After tricuspid valve repair or replacement surgery, postoperative instructions involving details on prescribed medications, identification of warning signs and symptoms of infection, guidance on caring for incisions, pain management strategies, and information on potential side effects of the surgical procedure will be provided.

Throughout the hospital stay, patients may receive fluids and medications through an intravenous (IV) line, and they may have tubes in place for draining urine from the bladder, as well as tubes to remove fluid and blood from the heart and chest.

One may be prescribed with medications aimed at preventing potential complications, such as anticoagulants to prevent blood clots and antibiotics to guard against infections. Imaging tests may be ordered to verify the effectiveness of the tricuspid valve repair or replacement.

The healthcare provider may also do the following:

  • Inspect incision areas for signs of infection
  • Aid in pain management following surgery
  • Monitor the heart rate, respiration, and blood pressure
  • Teach the best way to practice breathing techniques during recovery
  • Request to gradually extend the duration of the walks in order to enhance physical activity

People who undergone the procedure typically remain hospitalized for several days, with the duration determined by individual health conditions and the specific type of tricuspid valve procedure performed.


After undergoing tricuspid valve repair or replacement surgery, it is crucial to participate in regular health checkups, which may encompass a range of tests designed to track heart health and verify the tricuspid valve’s effective operation.

Symptoms that may indicate heart or valve dysfunction include:

  • Feet or ankle inflammation
  • Feeling lightheaded or dizzy
  • Severe exhaustion
  • Rapid weight gain

It is also important to take note of the signs of infection and possible complications.
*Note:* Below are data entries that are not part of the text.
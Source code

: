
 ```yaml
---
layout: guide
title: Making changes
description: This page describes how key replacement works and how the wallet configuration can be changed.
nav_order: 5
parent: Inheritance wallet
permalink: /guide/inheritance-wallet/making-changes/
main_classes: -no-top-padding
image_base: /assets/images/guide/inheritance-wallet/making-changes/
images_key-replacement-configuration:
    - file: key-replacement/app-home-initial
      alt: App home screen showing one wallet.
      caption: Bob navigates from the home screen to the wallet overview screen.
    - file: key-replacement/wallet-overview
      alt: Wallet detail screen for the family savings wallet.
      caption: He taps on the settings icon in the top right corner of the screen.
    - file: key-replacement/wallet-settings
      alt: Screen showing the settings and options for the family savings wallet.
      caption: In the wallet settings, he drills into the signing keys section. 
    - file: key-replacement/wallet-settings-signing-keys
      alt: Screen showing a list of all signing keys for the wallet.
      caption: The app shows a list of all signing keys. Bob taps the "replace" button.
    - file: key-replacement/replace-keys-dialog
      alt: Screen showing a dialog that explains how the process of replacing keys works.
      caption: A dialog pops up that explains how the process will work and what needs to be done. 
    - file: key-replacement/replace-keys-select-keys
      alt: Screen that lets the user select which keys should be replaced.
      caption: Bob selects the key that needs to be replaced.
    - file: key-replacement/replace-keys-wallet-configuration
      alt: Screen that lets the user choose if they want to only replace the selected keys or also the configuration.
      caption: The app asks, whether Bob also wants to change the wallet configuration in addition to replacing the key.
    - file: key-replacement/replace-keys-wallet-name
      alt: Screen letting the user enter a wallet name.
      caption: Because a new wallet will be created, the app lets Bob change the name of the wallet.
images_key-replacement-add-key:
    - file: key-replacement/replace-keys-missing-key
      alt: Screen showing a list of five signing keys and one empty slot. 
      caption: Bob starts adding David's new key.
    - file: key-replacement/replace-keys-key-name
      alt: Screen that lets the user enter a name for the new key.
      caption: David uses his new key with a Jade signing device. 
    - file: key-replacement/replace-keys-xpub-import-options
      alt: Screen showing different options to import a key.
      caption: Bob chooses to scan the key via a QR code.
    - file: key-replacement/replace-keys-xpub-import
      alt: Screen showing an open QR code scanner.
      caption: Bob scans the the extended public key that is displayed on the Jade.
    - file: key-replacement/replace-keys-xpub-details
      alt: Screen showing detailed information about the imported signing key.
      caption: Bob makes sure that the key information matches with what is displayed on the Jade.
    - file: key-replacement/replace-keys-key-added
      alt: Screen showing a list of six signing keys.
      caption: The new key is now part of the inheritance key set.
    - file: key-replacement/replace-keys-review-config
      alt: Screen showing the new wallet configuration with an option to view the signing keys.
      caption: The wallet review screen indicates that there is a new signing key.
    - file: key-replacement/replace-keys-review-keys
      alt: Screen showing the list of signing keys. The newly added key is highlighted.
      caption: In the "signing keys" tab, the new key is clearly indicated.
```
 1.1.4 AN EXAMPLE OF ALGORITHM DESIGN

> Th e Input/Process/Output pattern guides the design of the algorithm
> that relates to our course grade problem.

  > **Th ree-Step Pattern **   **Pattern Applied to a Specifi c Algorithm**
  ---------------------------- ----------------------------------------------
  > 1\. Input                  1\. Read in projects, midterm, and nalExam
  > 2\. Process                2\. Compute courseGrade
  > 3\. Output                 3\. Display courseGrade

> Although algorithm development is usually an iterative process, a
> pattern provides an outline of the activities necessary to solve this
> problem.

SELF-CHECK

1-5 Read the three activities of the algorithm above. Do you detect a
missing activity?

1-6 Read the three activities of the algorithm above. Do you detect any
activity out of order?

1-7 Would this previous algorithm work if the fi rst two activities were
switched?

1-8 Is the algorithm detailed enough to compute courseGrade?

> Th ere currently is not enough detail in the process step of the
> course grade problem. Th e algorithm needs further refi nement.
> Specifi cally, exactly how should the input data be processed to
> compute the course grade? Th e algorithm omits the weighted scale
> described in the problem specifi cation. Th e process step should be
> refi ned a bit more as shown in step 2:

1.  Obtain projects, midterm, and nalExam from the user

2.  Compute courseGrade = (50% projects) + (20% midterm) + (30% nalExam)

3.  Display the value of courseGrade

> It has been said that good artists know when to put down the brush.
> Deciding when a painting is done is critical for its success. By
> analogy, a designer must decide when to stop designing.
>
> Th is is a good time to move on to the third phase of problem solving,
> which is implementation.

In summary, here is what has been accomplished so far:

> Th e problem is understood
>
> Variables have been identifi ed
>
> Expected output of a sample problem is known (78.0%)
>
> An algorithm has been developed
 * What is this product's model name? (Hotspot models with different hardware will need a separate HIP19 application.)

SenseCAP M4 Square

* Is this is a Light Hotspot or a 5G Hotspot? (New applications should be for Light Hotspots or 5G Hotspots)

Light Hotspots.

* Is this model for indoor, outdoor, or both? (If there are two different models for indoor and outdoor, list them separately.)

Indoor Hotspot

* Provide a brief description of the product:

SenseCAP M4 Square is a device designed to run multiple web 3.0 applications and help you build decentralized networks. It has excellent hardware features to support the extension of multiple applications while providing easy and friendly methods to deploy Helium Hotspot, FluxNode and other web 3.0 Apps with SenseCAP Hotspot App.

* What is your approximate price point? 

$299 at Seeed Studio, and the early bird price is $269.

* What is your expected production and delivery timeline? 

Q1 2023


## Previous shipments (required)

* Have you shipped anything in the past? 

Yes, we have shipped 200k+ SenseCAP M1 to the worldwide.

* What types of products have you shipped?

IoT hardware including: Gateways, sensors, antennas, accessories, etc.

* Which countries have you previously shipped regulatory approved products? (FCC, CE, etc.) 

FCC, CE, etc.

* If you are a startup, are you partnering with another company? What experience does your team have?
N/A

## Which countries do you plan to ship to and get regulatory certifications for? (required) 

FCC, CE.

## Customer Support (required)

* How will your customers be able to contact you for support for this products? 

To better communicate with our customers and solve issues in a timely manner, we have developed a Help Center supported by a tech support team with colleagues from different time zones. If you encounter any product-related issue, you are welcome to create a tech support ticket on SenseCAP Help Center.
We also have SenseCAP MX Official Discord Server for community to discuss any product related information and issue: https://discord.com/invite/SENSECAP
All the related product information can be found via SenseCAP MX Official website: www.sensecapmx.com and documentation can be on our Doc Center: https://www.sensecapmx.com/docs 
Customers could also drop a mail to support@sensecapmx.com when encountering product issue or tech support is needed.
Immediate medical assistance is necessary if symptoms suggest a potentially life-threatening issue with heart function, including chest pain, pressure or tightness in the chest, sudden severe shortness of breath, or fainting.

Consult a healthcare provider if any signs of infection are experienced, such as chills, drainage from the incision, fever, worsening pain, or redness around the incision site after the tricuspid valve surgery.

The duration of recovery after tricuspid valve repair or replacement surgery typically varies depending on the specific procedure, potential complications, and the individual’s overall health before the surgery.

Cardiac rehabilitation, a specialized program that combines education and exercise to improve overall cardiovascular health, can play a crucial role in the recovery process following heart valve surgery. This program is designed to promote a heart-healthy lifestyle by emphasizing regular exercise, weight management, a healthy diet, and other important aspects of cardiovascular health.

Healthcare providers will provide guidance on when it’s safe to resume daily activities such as work, driving, and exercise as part of the postoperative care plan.